(Dataset entries)
----
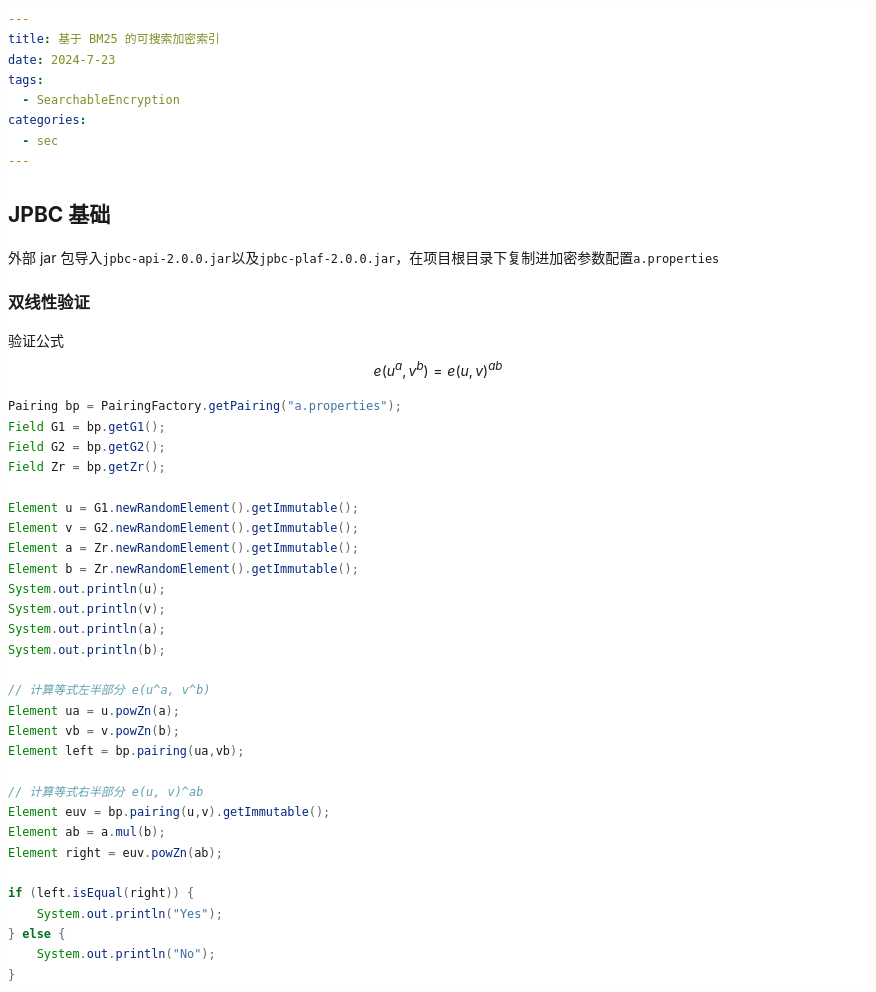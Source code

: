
 ```yaml
---
title: 基于 BM25 的可搜索加密索引
date: 2024-7-23
tags:
  - SearchableEncryption
categories:
  - sec
---
```


## JPBC 基础

外部 jar 包导入`jpbc-api-2.0.0.jar`以及`jpbc-plaf-2.0.0.jar`，在项目根目录下复制进加密参数配置`a.properties`

### 双线性验证

验证公式
$$
e(u^a, v^b)=e(u, v)^{ab}
$$

```java
Pairing bp = PairingFactory.getPairing("a.properties");
Field G1 = bp.getG1();
Field G2 = bp.getG2();
Field Zr = bp.getZr();

Element u = G1.newRandomElement().getImmutable();
Element v = G2.newRandomElement().getImmutable();
Element a = Zr.newRandomElement().getImmutable();
Element b = Zr.newRandomElement().getImmutable();
System.out.println(u);
System.out.println(v);
System.out.println(a);
System.out.println(b);

// 计算等式左半部分 e(u^a, v^b)
Element ua = u.powZn(a);
Element vb = v.powZn(b);
Element left = bp.pairing(ua,vb);

// 计算等式右半部分 e(u, v)^ab
Element euv = bp.pairing(u,v).getImmutable();
Element ab = a.mul(b);
Element right = euv.powZn(ab);

if (left.isEqual(right)) {
    System.out.println("Yes");
} else {
    System.out.println("No");
}
```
----
- [Problem description]: Could you find every line in the records above that contains the word "Field" and copy it?

- [Finished exercise]:
Field G1 = bp.getG1();
Field G2 = bp.getG2();
Field Zr = bp.getZr();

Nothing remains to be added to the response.